Le scuole dei più piccoli all’ultimo posto tra le priorità dei Comuni nella corsa ai fondi del Pnrr ma sono una risorsa educativa e uno strumento fondamentale di contrasto alle diseguaglianze

Di Chiara Saraceno su La Stampa

A fine febbraio è scaduto il termine per le candidature, inviate da parte degli Enti locali, per ottenere i fondi Pnrr destinati a mense, palestre, asili nido e scuole dell’infanzia e per ospitare una delle 195 scuole nuove previste dal Piano.
L’adesione è stata massiccia e per richieste di finanziamento di gran lunga superiori ai fondi disponibili per tutti i settori, salvo che per i nidi, dove le richieste di finanziamento riguardano solo la metà dei fondi disponibili: 1,2 miliardi rispetto ai 2,4 miliardi stanziati. Siamo quindi ben lontani dal raggiungere l’obiettivo minimo di una copertura del 33% su tutto il territorio nazionale.

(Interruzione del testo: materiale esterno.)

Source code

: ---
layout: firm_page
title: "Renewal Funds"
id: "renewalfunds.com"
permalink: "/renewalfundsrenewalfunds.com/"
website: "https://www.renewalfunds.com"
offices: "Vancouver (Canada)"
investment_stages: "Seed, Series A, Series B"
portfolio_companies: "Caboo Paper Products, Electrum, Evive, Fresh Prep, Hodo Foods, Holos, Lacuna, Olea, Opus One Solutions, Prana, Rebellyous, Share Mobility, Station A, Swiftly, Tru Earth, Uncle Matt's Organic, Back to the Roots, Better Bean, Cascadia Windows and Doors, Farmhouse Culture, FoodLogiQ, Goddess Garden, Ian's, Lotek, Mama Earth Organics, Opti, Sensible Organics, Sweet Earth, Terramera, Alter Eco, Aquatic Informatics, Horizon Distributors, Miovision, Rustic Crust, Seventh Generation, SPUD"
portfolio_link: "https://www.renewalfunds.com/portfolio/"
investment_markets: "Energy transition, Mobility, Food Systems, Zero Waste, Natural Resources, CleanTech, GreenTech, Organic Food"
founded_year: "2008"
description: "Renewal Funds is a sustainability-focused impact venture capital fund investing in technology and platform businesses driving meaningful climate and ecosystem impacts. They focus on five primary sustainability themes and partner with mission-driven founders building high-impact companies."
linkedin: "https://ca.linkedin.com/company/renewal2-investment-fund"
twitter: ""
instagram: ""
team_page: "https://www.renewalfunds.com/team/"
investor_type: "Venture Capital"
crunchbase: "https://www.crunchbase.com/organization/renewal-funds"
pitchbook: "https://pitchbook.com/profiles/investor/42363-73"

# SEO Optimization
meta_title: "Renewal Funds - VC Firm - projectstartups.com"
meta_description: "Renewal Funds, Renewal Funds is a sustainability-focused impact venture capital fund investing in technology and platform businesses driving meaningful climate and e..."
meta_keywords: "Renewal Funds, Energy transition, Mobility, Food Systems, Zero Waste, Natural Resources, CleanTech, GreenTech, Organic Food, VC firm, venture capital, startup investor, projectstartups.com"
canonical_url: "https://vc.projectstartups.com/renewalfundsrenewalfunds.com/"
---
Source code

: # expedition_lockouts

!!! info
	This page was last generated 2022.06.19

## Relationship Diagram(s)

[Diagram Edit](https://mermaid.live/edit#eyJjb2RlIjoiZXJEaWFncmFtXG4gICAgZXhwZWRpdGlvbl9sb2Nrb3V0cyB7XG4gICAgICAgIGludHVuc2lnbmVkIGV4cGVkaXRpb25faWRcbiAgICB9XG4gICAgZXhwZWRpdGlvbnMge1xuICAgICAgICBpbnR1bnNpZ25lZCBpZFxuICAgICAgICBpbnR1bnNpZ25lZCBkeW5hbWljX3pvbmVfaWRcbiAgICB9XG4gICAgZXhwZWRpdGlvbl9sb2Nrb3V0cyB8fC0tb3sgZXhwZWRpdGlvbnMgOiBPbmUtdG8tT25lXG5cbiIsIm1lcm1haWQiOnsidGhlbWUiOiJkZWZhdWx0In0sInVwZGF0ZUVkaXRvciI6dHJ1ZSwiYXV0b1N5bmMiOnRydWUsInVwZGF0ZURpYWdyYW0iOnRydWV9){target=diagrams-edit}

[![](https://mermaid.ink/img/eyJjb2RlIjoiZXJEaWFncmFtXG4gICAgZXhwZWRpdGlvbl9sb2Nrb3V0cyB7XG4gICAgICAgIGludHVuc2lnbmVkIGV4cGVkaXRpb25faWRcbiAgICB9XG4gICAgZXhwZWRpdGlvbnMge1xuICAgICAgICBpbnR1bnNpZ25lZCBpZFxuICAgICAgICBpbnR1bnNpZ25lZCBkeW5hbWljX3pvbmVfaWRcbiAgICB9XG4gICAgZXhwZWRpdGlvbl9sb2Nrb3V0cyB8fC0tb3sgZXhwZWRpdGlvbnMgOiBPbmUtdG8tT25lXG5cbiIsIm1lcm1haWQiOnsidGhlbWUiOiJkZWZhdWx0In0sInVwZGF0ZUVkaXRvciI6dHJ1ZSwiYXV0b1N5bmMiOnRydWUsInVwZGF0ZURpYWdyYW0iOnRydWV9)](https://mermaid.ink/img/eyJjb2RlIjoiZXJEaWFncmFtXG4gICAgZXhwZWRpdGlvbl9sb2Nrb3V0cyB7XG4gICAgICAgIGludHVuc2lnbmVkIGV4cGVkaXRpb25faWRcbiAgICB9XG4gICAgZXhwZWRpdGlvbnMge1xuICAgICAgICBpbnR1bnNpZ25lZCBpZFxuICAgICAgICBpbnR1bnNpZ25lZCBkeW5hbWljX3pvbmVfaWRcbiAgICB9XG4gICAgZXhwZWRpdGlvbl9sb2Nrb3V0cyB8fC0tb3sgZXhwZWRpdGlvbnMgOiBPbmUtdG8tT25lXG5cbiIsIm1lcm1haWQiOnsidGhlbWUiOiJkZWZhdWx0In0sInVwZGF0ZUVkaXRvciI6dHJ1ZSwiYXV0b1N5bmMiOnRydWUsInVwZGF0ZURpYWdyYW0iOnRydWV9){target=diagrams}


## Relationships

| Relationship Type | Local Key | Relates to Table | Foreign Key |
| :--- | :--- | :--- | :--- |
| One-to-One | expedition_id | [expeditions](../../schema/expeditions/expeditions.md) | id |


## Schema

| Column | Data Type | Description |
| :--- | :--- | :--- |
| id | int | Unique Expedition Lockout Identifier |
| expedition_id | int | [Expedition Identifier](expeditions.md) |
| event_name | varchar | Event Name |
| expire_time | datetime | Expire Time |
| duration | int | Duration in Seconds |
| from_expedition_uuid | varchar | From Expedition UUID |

Il Ministero ha ora riaperto il bando, per i soli progetti relativi ai nidi, portando la scadenza a fine marzo. Ha anche rafforzato la consulenza tecnica ai Comuni. Ma temo che non basti. Piuttosto questa difformità nel rispondere ai bandi segnala problemi di ordine sia amministrativo, sia culturale, che non vanno ignorati e che avrebbero richiesto sia più tempo, sia una strategia diversa per essere affrontati. Sul piano amministrativo molti Comuni si sono trovati a dover rispondere in contemporanea a bandi diversi, su settori differenti, nell’ambito dell’istruzione ma non solo. Non stupisce che in molti casi abbiano privilegiato quelli che avevano, nella cultura politica e nell’esperienza amministrativa, priorità più consolidate ed anche di cui appare in linea di principio più certo il finanziamento dei costi di gestione a regime. Probabilmente molti Comuni avevano già messo nel cassetto progetti di ristrutturazione o costruzione di nuove scuole (cui per altro il bando assegna un punteggio aggiuntivo a prescindere dal fatto che siano o meno adeguati ad una didattica innovativa).

Può aver giocato anche il timore di non poter sostenere i costi di gestione una volta costruiti i nidi, anche se la legge finanziaria ha stanziato a questo scopo fondi sia per quest’anno che per i prossimi, con l’obiettivo di garantire una copertura minima del 33% a livello di ciascun ambito territoriale. Questo timore, apparentemente infondato, ha probabilmente scoraggiato molte amministrazioni locali, specie quelle che non percepiscono il nido come una risorsa educativa per i più piccoli ed uno strumento fondamentale di contrasto alle diseguaglianze di origine familiare e alla povertà educativa, non solo come un servizio di conciliazione lavoro – famiglia per i genitori.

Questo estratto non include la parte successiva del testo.